Betty is a friend who has always taken in strays and injured animals. I remember one year when she took in a very young flying squirrel that had obviously been orphaned. I was actually shocked to witness the circus act this little under-aged Rocky performed. He’d circle the small room, climb the curtain, tightrope walk the curtain rod and then, like a gymnast dismounting a balance beam, he’d throw himself with wild abandon into space, only to glide gracefully down to his starting point in the room and begin the circle again. And for what?

Again, science may analyze this playful behavior as some survival practice. It sure looked like the joy of art to me.

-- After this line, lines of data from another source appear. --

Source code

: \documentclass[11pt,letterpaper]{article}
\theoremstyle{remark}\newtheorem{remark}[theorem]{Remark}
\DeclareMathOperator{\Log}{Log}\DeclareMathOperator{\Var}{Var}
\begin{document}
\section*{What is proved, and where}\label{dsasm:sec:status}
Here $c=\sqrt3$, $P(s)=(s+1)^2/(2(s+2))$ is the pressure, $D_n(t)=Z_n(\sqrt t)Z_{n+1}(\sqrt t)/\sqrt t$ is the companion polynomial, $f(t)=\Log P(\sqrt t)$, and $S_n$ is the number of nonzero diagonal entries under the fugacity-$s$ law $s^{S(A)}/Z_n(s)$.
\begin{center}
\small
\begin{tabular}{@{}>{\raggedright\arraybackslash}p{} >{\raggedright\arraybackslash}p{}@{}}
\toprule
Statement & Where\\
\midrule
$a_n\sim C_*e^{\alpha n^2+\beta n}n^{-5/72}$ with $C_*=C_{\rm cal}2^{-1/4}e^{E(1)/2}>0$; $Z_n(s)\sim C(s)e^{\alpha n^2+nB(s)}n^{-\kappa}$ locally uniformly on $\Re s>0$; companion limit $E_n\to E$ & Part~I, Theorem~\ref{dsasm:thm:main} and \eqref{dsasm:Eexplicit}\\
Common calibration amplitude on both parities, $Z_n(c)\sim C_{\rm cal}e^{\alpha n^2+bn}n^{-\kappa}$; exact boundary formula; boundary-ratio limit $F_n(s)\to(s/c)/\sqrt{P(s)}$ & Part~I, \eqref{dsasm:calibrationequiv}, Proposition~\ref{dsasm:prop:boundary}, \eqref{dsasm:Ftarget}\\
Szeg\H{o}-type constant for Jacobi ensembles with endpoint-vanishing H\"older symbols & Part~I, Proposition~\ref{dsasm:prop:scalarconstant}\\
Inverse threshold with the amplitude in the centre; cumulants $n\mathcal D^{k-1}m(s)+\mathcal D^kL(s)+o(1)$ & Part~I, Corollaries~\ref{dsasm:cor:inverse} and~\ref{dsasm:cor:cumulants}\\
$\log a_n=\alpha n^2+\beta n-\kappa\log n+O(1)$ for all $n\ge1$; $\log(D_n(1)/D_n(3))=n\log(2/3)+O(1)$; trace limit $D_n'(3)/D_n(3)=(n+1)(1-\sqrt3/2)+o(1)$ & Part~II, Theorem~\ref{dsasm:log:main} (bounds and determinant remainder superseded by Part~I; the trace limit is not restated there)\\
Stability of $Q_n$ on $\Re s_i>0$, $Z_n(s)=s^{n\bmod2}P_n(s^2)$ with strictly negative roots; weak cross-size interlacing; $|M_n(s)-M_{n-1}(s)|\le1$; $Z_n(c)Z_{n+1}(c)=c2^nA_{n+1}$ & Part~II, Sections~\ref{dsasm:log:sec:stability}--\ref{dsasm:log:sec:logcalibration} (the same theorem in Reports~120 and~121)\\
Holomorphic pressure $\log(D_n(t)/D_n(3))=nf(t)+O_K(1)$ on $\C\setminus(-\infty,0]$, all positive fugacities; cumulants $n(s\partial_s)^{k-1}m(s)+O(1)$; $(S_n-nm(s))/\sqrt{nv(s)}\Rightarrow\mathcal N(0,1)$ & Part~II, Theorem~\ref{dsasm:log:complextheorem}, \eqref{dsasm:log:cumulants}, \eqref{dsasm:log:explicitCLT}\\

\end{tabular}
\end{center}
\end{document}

And what got me thinking about the art of animals?

On my daily trip to the trails I always drive by Winona Lake. Winona Lake is the second biggest natural glacier lake in Indiana. That’s not big. That’s just big for Indiana. At this time of year when the disparity in temperature between water and air can be so great, it’s not unusual for a mist to come off of the lake. And if the air is very, very still, as it was the other morning, that mist can hover heavily above the water. You can see clearly above it to blue sky, and you can see clearly below it to the water, but you cannot see through it to the opposite shore of the lake.

That’s just how I found the lake on my way to the trails last Friday. A low mist hung over the glassy surface of the water.

And just as I turned the corner toward the lake, a great blue heron rose up out of the water right in front of me. But it didn’t just fly up, up, and away. Instead, it flew just barely over the surface of the water and just below the mist that hung above. So with each slow, methodical beat of its wings it created an image that I’ll probably never forget.

For what seemed several long minutes the heron flew like this – each upward stroke of wing getting lost in the mist …… then beating again downward until the tip of its wing nearly touched the surface of the water. What’s more, this heron dance to which I was witness occurred in tandem, as the reflection of the heron appeared to be traveling just beneath it. Two birds flying in perfect formation, belly to belly...

Black wingtip touching black wingtip then parting and nearly disappearing back into mist.
Black wingtip touching black wingtip then parting and nearly disappearing back into mist.
Black wingtip touching black wingtip then parting and nearly disappearing back into mist.

...on and on for more than one hundred slow, lazy yards. A graceful waltz.

Go ahead and tell me that Aspen, Rocky, and that heron didn’t know what, or even that they were creating. I might half believe you.